:: Activity ::
Find and copy the lines in the records beneath this task that contain the word "anchor".

Saved data entries
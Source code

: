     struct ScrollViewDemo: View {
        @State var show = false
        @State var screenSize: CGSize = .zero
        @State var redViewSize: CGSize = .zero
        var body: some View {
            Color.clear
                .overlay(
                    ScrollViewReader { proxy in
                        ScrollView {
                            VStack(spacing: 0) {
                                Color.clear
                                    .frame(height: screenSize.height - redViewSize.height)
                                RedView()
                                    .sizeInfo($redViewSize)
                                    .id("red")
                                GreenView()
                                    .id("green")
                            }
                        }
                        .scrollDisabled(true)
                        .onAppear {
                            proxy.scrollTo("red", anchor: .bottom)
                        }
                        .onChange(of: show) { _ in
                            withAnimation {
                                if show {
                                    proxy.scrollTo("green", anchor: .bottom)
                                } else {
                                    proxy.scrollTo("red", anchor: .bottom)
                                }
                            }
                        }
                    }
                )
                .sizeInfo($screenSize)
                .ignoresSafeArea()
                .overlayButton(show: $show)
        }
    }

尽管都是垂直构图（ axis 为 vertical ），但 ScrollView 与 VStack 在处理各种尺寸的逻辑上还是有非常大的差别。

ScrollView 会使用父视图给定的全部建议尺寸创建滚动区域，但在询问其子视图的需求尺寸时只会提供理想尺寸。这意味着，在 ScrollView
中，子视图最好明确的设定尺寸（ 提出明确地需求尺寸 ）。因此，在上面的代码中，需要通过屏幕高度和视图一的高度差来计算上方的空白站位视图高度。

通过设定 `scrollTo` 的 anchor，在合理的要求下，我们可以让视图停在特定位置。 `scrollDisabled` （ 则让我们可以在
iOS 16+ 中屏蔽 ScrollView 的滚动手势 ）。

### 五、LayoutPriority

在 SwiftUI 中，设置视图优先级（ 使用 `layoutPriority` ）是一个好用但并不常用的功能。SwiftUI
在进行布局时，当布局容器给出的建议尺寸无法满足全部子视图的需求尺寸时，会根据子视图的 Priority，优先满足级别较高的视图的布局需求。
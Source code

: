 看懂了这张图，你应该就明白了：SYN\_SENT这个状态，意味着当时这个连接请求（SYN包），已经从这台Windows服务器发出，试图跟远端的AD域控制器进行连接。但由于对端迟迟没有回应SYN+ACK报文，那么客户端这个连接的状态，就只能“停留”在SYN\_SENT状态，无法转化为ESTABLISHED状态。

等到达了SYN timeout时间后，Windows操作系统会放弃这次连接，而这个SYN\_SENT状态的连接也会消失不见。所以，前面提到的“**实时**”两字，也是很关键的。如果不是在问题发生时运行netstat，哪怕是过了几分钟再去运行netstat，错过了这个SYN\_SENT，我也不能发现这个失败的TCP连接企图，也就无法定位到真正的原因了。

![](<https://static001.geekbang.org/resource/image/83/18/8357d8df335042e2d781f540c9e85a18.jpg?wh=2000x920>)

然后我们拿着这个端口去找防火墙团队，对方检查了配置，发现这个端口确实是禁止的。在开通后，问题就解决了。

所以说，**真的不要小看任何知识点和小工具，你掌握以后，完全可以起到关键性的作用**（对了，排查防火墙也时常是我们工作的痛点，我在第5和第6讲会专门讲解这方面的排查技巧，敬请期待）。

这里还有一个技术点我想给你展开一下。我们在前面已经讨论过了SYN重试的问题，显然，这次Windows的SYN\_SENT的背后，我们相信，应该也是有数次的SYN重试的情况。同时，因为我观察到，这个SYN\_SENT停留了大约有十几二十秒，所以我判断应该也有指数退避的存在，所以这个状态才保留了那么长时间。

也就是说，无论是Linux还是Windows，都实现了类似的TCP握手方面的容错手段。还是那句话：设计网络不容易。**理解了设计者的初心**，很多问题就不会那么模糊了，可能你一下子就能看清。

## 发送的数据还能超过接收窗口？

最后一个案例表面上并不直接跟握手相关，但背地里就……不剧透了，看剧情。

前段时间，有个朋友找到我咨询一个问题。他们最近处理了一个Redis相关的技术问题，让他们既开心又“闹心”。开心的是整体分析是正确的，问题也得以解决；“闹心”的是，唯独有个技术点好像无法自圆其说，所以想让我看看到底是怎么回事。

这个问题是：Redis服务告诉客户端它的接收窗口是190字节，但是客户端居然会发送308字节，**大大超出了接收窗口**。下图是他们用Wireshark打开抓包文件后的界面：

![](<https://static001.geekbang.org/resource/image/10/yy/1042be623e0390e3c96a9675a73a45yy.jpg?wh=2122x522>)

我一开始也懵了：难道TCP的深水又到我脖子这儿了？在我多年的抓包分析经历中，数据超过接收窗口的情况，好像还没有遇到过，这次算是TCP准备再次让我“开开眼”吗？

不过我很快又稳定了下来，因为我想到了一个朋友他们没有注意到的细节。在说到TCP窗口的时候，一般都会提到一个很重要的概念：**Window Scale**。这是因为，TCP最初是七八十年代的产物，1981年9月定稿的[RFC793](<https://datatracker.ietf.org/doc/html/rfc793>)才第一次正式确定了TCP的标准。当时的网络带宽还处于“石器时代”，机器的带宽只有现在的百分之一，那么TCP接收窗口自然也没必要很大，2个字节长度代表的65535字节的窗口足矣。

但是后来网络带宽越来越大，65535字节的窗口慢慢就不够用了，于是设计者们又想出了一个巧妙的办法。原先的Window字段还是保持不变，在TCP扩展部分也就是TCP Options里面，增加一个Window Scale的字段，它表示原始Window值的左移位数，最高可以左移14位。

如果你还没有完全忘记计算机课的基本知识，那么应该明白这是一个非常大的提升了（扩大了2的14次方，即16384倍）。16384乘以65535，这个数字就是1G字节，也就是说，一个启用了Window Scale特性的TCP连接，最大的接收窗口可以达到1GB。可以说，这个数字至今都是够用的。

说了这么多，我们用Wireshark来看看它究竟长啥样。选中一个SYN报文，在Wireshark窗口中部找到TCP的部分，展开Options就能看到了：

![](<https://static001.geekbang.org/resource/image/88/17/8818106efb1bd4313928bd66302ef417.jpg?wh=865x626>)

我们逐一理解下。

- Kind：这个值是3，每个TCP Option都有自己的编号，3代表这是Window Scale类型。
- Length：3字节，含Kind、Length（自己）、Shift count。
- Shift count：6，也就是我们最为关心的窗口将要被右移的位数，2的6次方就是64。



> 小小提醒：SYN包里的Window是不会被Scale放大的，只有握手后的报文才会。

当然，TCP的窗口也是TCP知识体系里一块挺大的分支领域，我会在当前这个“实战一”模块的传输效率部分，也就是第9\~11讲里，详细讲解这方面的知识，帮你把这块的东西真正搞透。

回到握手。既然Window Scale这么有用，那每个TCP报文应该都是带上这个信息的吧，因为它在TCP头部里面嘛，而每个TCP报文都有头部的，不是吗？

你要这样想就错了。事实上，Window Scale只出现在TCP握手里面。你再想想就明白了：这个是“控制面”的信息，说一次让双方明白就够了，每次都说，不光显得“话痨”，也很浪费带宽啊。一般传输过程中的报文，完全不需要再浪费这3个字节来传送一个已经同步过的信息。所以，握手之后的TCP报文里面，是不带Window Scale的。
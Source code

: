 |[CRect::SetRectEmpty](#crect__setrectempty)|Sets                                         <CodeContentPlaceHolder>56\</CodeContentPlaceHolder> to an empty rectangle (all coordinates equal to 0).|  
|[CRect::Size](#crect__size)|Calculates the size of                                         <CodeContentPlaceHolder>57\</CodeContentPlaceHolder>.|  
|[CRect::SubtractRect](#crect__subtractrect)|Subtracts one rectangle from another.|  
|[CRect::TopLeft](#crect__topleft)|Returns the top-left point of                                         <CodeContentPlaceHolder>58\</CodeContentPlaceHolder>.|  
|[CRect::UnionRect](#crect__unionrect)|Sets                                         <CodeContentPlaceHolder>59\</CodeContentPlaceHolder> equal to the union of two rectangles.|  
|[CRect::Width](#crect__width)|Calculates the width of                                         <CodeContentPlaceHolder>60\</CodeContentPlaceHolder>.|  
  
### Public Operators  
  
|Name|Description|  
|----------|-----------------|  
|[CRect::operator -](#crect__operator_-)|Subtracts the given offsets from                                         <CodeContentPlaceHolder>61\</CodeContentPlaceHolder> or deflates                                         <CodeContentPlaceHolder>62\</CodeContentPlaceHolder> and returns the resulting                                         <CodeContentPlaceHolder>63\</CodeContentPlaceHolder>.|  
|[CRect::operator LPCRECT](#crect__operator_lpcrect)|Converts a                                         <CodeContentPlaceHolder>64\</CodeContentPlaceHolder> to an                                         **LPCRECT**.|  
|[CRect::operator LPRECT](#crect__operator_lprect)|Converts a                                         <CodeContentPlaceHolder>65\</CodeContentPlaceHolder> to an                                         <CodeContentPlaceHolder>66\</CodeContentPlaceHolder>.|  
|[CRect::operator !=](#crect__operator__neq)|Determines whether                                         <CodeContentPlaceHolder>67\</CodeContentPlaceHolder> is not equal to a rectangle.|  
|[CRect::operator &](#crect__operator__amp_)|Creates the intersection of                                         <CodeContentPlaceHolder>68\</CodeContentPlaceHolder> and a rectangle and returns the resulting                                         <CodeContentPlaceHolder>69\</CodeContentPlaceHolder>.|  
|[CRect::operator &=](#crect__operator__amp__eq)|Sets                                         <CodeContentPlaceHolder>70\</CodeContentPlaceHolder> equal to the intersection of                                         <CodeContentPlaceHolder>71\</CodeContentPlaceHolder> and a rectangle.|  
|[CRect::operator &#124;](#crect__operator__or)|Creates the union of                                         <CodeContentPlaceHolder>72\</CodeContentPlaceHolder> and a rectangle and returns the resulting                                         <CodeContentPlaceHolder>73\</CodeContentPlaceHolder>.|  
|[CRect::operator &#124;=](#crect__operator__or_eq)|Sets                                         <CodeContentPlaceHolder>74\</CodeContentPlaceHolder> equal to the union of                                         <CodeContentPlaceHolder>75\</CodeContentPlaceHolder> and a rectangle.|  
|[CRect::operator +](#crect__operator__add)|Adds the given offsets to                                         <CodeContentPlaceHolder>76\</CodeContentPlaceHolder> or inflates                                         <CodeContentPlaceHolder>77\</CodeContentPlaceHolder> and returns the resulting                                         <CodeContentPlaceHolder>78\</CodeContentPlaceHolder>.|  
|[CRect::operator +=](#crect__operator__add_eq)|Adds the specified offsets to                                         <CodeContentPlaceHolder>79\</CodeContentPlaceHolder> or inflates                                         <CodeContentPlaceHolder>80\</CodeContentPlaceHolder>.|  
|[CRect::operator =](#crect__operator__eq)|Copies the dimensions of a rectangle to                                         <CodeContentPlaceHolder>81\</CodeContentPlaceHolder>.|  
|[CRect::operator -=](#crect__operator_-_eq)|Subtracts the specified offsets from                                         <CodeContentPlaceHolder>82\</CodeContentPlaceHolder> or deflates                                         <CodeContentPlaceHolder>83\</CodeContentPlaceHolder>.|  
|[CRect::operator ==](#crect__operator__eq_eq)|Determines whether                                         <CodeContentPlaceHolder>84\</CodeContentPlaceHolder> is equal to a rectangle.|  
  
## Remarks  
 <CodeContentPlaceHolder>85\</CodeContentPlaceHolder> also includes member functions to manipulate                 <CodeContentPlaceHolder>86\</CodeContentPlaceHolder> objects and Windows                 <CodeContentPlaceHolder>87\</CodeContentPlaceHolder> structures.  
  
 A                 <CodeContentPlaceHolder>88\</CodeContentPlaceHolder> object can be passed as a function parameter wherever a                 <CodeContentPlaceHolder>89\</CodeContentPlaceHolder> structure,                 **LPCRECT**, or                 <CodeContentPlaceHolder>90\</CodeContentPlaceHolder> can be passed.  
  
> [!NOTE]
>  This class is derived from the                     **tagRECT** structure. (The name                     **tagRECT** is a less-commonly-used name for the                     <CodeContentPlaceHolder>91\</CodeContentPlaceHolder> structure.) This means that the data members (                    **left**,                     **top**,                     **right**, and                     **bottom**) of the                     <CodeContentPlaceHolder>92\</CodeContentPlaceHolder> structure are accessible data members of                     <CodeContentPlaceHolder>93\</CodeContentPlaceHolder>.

:: Solution for this exercise ::
                            proxy.scrollTo("red", anchor: .bottom)
                                    proxy.scrollTo("green", anchor: .bottom)
                                    proxy.scrollTo("red", anchor: .bottom)
通过设定 `scrollTo` 的 anchor，在合理的要求下，我们可以让视图停在特定位置。 `scrollDisabled` （ 则让我们可以在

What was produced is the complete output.